Zbrojenie oraz wylewanie ław
Zdaję sobie sprawę z tego, że dla większości blogowiczów, którzy są na dalszych etapach budowy, fotorelacja ze zbrojenia i wylewania ław, to nuuda, ale dla nas to pierwszy ważny etap po uzyskaniu pozwolenia na budowę. Poza tym, jeśli blog ma być kompletny - nie chcę pomijać niczego.

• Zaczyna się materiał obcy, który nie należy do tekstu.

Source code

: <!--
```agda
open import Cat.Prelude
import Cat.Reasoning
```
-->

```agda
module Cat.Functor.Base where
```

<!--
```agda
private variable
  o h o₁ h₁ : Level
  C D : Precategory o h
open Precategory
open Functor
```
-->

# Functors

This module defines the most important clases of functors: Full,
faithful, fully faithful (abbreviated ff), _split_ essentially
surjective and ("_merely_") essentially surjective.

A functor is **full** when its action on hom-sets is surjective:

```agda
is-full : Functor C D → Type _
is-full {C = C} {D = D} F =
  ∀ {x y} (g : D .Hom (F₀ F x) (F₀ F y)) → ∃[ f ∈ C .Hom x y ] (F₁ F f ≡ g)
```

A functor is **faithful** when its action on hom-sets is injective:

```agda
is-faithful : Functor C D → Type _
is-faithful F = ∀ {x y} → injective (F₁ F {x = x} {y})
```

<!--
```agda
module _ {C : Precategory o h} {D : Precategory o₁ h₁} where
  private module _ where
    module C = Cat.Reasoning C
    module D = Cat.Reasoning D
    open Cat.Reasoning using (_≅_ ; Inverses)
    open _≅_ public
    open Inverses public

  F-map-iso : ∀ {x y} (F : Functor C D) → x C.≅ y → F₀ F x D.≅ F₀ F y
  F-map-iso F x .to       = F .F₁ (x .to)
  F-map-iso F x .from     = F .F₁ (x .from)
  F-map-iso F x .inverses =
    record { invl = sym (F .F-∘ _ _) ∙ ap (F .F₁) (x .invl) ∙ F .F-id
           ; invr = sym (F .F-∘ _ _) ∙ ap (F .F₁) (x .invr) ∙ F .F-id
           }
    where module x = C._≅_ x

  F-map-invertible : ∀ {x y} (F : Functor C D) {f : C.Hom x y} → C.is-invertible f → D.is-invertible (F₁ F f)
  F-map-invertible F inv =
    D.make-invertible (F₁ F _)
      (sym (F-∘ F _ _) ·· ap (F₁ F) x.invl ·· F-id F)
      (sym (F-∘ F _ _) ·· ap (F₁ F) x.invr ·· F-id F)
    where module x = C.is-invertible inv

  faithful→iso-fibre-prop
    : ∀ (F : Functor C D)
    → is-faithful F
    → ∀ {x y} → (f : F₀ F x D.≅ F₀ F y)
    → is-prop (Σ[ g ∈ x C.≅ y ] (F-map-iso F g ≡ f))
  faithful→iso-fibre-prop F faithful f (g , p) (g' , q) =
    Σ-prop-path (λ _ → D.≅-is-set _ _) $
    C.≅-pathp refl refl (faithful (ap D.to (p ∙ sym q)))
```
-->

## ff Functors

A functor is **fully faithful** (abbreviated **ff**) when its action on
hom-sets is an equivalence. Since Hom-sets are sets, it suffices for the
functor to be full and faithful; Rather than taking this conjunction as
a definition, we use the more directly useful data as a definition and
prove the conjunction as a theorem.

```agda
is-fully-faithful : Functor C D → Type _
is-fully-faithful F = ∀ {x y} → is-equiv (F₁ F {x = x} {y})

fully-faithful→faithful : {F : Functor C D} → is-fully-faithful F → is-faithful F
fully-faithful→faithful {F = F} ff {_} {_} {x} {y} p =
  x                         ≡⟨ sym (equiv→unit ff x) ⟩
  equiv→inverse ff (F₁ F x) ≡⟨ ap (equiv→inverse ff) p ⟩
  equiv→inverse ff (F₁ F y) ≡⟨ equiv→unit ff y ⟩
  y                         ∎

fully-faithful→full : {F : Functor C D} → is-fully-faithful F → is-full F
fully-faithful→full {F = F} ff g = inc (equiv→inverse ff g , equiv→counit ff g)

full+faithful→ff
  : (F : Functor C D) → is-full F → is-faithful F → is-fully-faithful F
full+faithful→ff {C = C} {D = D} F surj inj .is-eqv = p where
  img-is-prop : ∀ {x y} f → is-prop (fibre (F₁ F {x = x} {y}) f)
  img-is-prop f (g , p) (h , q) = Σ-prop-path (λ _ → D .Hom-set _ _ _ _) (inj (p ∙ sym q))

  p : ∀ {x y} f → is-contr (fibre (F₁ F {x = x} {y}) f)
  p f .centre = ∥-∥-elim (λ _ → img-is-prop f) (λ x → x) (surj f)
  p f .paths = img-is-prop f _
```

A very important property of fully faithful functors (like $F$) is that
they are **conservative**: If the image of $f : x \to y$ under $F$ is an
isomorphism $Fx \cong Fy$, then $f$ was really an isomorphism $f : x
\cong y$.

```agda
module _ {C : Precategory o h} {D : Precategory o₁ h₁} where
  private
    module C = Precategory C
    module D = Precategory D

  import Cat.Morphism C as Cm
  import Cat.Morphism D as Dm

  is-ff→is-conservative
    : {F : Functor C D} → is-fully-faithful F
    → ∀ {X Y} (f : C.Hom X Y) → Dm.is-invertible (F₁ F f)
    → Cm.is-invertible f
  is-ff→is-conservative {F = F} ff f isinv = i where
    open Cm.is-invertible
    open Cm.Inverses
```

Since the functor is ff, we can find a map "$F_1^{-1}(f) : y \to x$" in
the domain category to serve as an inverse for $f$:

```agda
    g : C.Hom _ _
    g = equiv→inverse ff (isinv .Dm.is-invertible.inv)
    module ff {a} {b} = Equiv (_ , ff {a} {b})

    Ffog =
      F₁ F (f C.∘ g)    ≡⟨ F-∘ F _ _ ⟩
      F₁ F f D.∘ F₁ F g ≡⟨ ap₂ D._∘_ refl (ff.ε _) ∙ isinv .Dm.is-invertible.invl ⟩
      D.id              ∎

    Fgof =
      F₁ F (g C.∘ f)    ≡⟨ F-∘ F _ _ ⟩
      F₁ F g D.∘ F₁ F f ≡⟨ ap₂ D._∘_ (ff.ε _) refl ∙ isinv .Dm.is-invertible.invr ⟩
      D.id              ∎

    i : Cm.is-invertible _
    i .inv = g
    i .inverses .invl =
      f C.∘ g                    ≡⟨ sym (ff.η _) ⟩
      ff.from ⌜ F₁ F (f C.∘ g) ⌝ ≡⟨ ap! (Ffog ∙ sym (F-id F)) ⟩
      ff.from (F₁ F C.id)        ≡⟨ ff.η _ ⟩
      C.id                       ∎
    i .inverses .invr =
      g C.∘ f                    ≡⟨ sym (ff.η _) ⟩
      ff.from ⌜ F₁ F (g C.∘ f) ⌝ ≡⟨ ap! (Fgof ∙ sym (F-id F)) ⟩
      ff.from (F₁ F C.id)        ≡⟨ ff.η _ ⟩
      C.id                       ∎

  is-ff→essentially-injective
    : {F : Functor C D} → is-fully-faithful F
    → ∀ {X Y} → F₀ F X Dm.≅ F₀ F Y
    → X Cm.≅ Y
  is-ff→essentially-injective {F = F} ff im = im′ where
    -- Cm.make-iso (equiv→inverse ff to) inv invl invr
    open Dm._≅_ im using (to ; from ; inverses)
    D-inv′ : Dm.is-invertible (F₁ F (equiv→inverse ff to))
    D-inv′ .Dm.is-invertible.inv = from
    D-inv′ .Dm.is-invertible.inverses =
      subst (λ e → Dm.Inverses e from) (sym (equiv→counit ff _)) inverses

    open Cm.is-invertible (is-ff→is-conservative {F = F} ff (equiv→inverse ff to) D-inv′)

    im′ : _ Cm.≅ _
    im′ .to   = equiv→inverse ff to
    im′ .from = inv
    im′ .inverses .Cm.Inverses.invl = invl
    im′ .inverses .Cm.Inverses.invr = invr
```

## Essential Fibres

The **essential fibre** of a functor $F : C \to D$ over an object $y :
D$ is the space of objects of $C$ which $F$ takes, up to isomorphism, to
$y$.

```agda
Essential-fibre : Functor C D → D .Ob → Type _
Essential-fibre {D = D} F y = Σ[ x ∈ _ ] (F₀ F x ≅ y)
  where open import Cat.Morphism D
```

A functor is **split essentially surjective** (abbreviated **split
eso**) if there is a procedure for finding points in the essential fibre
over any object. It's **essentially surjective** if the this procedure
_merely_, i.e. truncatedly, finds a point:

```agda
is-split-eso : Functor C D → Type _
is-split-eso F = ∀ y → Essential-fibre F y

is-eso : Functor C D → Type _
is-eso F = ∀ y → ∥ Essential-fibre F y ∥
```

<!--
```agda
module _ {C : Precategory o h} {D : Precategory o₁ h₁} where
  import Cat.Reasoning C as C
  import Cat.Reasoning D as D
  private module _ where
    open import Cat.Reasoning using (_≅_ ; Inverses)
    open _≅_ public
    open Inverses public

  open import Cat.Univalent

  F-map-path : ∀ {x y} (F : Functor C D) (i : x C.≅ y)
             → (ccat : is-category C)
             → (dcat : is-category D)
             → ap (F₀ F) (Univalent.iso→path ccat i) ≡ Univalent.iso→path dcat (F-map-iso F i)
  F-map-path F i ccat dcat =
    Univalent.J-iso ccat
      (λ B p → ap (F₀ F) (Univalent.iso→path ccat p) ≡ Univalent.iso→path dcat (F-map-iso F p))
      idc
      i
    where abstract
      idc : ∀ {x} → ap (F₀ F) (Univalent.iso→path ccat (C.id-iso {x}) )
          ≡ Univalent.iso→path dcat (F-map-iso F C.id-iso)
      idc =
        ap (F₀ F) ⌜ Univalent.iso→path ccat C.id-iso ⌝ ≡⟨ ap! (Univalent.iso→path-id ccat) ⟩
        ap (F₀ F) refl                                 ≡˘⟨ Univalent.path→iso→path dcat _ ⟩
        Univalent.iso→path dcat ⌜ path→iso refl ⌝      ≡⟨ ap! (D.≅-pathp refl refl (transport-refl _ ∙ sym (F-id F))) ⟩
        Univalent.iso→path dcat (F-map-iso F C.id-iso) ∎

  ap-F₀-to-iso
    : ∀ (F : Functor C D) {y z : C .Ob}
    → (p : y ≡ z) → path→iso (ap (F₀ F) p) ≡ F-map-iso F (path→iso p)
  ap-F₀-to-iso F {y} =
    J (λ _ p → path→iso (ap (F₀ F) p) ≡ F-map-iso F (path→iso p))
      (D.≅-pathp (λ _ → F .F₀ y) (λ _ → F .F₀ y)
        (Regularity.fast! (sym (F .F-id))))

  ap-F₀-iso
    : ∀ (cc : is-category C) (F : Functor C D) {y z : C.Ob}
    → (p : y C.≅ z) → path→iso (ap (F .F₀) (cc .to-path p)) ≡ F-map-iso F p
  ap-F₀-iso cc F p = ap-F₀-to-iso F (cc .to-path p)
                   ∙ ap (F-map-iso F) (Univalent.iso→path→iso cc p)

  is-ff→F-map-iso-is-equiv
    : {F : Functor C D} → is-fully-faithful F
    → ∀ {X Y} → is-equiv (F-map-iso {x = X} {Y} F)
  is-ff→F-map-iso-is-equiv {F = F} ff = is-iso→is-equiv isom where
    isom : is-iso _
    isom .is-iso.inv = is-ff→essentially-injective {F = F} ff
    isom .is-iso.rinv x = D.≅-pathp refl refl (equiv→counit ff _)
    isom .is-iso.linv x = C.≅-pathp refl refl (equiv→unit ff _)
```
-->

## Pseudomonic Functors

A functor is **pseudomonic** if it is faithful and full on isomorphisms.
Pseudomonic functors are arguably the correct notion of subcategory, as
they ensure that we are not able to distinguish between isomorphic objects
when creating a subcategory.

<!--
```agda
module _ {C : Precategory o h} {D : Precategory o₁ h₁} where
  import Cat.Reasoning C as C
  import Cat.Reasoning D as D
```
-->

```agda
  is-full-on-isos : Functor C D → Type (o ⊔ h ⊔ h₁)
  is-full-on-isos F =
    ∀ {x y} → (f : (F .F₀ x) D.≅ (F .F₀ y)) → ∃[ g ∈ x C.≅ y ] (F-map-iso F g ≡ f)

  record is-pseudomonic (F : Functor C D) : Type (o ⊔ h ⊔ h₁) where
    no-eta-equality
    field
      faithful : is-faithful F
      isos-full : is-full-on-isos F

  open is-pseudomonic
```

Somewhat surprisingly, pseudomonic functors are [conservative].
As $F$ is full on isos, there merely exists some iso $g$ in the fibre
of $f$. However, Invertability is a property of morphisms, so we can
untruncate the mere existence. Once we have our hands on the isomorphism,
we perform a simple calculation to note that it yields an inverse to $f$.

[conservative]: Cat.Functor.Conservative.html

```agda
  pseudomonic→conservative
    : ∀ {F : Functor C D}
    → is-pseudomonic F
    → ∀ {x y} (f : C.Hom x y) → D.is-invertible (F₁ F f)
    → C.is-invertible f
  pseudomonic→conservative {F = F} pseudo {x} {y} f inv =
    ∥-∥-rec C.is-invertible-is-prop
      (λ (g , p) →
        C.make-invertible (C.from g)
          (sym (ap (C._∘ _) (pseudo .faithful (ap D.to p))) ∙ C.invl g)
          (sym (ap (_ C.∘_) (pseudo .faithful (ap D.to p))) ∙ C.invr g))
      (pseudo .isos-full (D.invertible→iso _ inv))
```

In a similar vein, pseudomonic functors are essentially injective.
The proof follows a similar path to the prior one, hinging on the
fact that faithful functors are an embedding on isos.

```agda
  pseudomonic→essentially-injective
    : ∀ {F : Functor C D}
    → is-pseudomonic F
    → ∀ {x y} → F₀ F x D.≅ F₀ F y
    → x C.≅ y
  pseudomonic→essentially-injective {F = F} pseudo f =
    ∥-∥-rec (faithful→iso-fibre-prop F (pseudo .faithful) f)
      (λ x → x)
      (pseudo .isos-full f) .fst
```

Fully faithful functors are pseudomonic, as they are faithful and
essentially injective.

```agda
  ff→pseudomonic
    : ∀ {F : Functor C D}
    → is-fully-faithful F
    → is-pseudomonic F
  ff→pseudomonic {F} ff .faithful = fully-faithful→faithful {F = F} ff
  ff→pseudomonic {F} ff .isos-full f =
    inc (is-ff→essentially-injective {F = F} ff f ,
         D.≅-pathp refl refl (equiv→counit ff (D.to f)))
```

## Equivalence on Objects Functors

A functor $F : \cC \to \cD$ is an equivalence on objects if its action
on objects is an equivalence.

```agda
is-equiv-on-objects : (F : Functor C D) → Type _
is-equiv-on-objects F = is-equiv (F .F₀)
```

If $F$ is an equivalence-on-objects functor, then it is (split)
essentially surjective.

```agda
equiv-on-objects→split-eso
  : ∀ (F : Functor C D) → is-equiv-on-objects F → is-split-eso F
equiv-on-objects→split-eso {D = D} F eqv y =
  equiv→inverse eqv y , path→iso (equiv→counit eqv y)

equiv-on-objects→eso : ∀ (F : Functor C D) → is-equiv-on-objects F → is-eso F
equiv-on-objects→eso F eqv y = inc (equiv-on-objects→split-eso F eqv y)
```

Co prawda ze względu na obowiązki, na samą akcję "gruchy" spóźniliśmy się. Ku rozpaczy naszego 5-letniego synka mijaliśmy ją, gdy już wracała z budowy, ale dzięki czujności i życzliwości sąsiadów, którzy z własnego okna "pstryknęli" kilka fotek będziemy mieć ten ważny dla nas moment udokumentowany. Sąsiedzi wylewania własnych fundamentow również nie widzieli, więc odbili sobie ten etap na naszej budowie ;-] Mamy nadzieję, że na zalewanie stropu już się nie spóźnimy ;]
We wszystkich narożnikach budynku wmurowaliśmy w fundament nasze ślubne pieniądze, które zgodnie z tradycją zebraliśmy co do grosza gdy goście nas nimi obsypali przy wyjściu z kościoła :-)
Jak widać na zdjęciach, w czterech narożnikach wyprowadziliśmy ze zbrojenia bednarkę pod przyszłą instalację odgromową.